Cameroonian Sports Federation for the Deaf (FECASSO) (French: Fédération Camerounaise de Sports pour Sourds) is the national sports federation for people with hearing impairments in Cameroon.

== Governance ==

FECASSO is one of four member organizations of the Cameroonian Paralympic Committee (CNPC). Unlike the other three members, it does not have its activities supervised by the International Paralympic Committee. The President is Pierre Valery Pemha. In this role, he also serves as a Vice President of CNPC. He has held this role since 2011.

== History ==
Articles 36 and 37 of "loi Nº2010/002 du avril 2010 portant protection et promotion des personnes handicapées" saw the organization formally recognized by law in Cameroon. This was seen by the government as an important step in promoting physical activity for people with disabilities in the country.

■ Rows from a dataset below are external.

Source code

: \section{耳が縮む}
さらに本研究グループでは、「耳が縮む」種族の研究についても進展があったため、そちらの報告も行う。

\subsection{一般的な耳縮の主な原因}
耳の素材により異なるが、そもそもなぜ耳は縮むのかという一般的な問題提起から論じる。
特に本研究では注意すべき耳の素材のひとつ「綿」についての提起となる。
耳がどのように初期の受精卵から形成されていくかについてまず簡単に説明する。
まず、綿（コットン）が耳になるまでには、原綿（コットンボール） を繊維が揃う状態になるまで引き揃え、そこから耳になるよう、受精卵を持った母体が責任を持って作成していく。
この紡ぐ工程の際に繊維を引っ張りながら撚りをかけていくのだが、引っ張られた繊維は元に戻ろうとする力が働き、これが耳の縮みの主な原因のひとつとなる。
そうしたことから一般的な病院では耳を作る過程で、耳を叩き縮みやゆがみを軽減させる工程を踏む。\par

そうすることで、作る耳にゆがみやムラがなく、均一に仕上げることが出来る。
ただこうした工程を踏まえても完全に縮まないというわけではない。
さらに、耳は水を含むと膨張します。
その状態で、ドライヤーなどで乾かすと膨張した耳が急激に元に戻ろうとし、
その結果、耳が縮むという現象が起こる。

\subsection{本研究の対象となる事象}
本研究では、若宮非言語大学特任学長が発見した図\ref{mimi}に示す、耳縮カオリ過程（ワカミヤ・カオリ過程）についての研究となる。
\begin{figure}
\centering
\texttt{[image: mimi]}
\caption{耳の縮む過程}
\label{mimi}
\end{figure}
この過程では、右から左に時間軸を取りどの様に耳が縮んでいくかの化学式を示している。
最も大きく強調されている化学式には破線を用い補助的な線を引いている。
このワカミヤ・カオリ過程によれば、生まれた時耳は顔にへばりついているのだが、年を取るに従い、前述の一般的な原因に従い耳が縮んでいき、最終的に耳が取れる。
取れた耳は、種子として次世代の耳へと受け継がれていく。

Fédération camerounaise des sports pour handicapés (FECASH) was dissolved in July 2011 as a result of Law No. 2011-18 of 15 July 2011 related to the organization and promotion of Physical and Sporting Activities. It was replaced by Fédération Camerounaise de Sports pour Déficients Physiques (FECASDEP), Fédération Camerounaise de Sports pour Déficients Visuels (FECASDEV), Fédération Camerounaise de Sports pour Déficients Intellectuels (FECASDI) and Fédération Camerounaise de Sports pour Sourds (FECASSO). These four organizations were thane made members of the newly reformed Cameroonian Paralympic Committee. The process that dissolved FECASH and saw the formal creation of this organization began in March 2011.

From the organization's creation to at least September 2013, the organization had received zero funding from the government to support their operations.